In the experiments, both models performed poorly when trained with the Level
1 sub-graphs when compared with the same model trained with the Level 0
graph. The models trained with Level 1 sub-graphs resulted in average accuracies
ranging from 50% to over 80% less than the same model trained on the Level 0
graph. This contrasted with significantly better relative performance seen when
the models were trained on Level 2 & 3 sub-graphs. We focus on these results
here, starting with the ComplEx model (Table 4).

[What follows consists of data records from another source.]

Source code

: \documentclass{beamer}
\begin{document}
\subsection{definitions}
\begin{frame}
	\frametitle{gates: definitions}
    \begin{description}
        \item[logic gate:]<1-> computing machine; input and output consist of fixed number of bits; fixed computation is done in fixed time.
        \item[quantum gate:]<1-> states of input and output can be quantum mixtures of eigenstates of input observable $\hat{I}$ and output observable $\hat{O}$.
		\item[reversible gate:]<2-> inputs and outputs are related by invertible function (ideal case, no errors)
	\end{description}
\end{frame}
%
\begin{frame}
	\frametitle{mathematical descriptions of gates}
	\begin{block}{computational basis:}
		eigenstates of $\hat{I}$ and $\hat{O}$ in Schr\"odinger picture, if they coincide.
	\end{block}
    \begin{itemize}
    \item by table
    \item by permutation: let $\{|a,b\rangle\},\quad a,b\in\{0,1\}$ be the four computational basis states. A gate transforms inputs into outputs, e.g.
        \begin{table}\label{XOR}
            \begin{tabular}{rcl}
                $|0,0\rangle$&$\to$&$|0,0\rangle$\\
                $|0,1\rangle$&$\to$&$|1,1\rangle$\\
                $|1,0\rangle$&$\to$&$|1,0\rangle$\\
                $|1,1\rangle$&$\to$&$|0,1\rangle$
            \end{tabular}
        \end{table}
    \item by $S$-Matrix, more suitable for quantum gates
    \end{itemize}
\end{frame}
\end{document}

                          ComplEx Summary
Dataset Filter Level Difference   in Difference    in Outperforms
                     Training Data Accuracy      (vs Level 0 for
                     (vs Level 0)    Level 0)
Freebase 2           -71%            -24%             0-30k relations
Freebase 3           -27%            -29%             20-50k relations
NELL     2           -89%            10%              All of Level 2
NELL     3           -67%            55%              All of Level 3
               Table 4. Summary Results using ComplEx Model



    The most immediately interesting results are where the ComplEx models
trained on a sub-graph outperformed those trained on the full Level 0 graph. As
Table 4 shows, the ComplEx model trained with either the Level 2 or 3 NELL
sub-graph outperformed the same model trained with the entire Level 0 NELL
sub-graph. This suggests that there are scenarios where less training data can
lead to a more accurate link prediction model for specific links of interest.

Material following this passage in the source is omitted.